Jakarta (Lampost.co) — Desain pemilu serentak yang digelar dalam satu tahun, baik Pemilu Legislatif dan Presiden 2024 pada Februari lalu dan Pemilihan Kepala Daerah (Pilkada) 2024 pada November mendatang, menjadi salah satu faktor penyebab sulitnya warga negara indonesia mendaftarkan diri sebagai calon kepala daerah dari jalur perseorangan atau independen.
Pakar hukum pemilu dari Universitas Indonesia Titi Anggraeni mengatakan keserentakkan itu membuat tahapan Pilkada 2024 menjadi tidak ideal.
“Penyelenggara, pemilih, dan peserta tidak akan sepenuhnya siap menyambut tahapan Pilkada 2024, termasuk pula dengan para aktor politik yang berencana maju di pilkada lewat jalur perseorangan,” kata Titi mengutip Mediaindonesia.com, Selasa, 14 Mei 2024.
Menurutnya, waktu persiapan yang mepet dan singkat membuat bakal pasangan calon (bapaslon) perseorangan tidak optimal dalam mengumpulkan dukungan pencalonan dari pemilih. Hal tersebut membuat persiapan para kandidat dilakukan serba tergesa-gesa, sehingga sulit untuk dapat optimal.
“Desain pemilu dan pilkada serentak pada tahun yang sama makin membuat hambatan berlipat bagi calon perseorangan.

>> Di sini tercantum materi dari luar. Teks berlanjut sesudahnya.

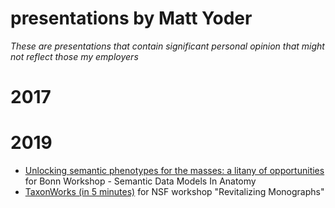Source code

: # presentations by Matt Yoder
_These are presentations that contain significant personal opinion that might not reflect those my employers_

# 2017

# 2019
* [ Unlocking semantic phenotypes for the masses: a litany of opportunities](https://mjy.github.io/presentations/2019/SemanticDataModelsInAnatomy/index.html) for Bonn Workshop - Semantic Data Models In Anatomy 
* [TaxonWorks (in 5 minutes)](https://mjy.github.io/presentations/2019/RevitalizingMonographs/index.html) for NSF workshop "Revitalizing Monographs"


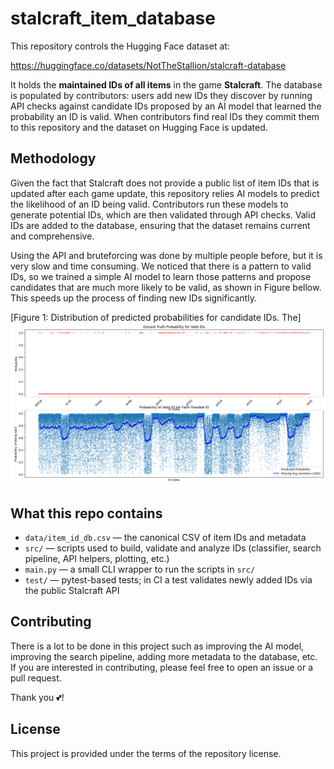 # stalcraft_item_database

This repository controls the Hugging Face dataset at:

https://huggingface.co/datasets/NotTheStallion/stalcraft-database

It holds the **maintained IDs of all items** in the game **Stalcraft**. The
database is populated by contributors: users add new IDs they discover by
running API checks against candidate IDs proposed by an AI model that
learned the probability an ID is valid. When contributors find real IDs they
commit them to this repository and the dataset on Hugging Face is updated.

## Methodology

Given the fact that Stalcraft does not provide a public list of item IDs that is updated after each game update, this repository relies AI models to predict the likelihood of an ID being valid. Contributors run these models to generate potential IDs, which are then validated through API checks. Valid IDs are added to the database, ensuring that the dataset remains current and comprehensive.

Using the API and bruteforcing was done by multiple people before, but it is very slow and time consuming. We noticed that there is a pattern to valid IDs, so we trained a simple AI model to learn those patterns and propose candidates that are much more likely to be valid, as shown in Figure bellow. This speeds up the process of finding new IDs significantly.

[Figure 1: Distribution of predicted probabilities for candidate IDs. The]
![id_probabilities](res/id_probas.png)



## What this repo contains

- `data/item_id_db.csv` — the canonical CSV of item IDs and metadata
- `src/` — scripts used to build, validate and analyze IDs (classifier,
	search pipeline, API helpers, plotting, etc.)
- `main.py` — a small CLI wrapper to run the scripts in `src/`
- `test/` — pytest-based tests; in CI a test validates newly added IDs via
	the public Stalcraft API


## Contributing

There is a lot to be done in this project such as improving the AI model, improving the search pipeline, adding more metadata to the database, etc. If you are interested in contributing, please feel free to open an issue or a pull request.

Thank you 💕!

## License

This project is provided under the terms of the repository license.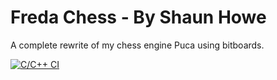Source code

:# Freda Chess - By Shaun Howe

A complete rewrite of my chess engine Puca using bitboards.

[![C/C++ CI](https://github.com/shaunihowe/freda/actions/workflows/c-cpp.yml/badge.svg)](https://github.com/shaunihowe/freda/actions/workflows/c-cpp.yml)

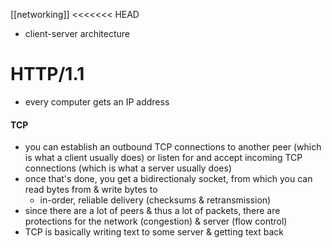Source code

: [[networking]]
<<<<<<< HEAD

- client-server architecture

# HTTP/1.1

- every computer gets an IP address
#### TCP
- you can establish an outbound TCP connections to another peer (which is what a client usually does) or listen for and accept incoming TCP connections (which is what a server usually does)
- once that's done, you get a bidirectionaly socket, from which you can read bytes from & write bytes to
	- in-order, reliable delivery (checksums & retransmission)
- since there are a lot of peers & thus a lot of packets, there are protections for the network (congestion) & server (flow control)
- TCP is basically writing text to some server & getting text back

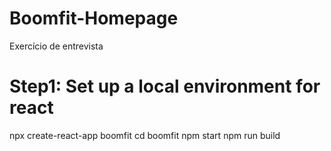 # Boomfit-Homepage
Exercício de entrevista

# Step1: Set up a local environment for react
npx create-react-app boomfit
cd boomfit
npm start
npm run build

Sebab harus mengumpulkan dukungan dari pemilih yang belum sepenuhnya siap untuk beralih fokus dari pemilu ke pilkada,” terang Titi.
Bukan Faktor Tunggal
Namun, keserentakkan bukan faktor tunggal sulitnya kandidat perseorangan maju dalam kontestasi pilkada. Titi berpendapat, pencalonan lewat jalur independen memang tidak pernah mudah. Selain syaratnya yang berat, kandidat juga perlu memiliki modal kapital yang besar.
Contoh konkretnya pengumpulan dukungan pemilih lewat foto copy KTP warga sebagai persyaratan. Oleh karena itu, kandidat perseorangan yang tidak di topang persiapan matang dan dukungan struktural tim pemenangan yang solit bakal kesulitan memenuhi segala macam persyaratan.
Titi berpendapat, partai politik nampaknya memang sengaja membuat perangkap. Yaitu dengan mempersulit syarat kandidat perseorangan yang di mulai sejak Pilkada 2015. Di sisi lain, KPU sebagai penyelenggara pemilu juga menerapkan proses verifikasi faktual lewat metode sensus.
“Di mana setiap dukungan akan di validasi kebenaran dan keabsahannya. Tentu sangat sulit jadinya untuk bisa lolos dari persyaratan dan proses verifikasi seperti itu,” pungkas Titi.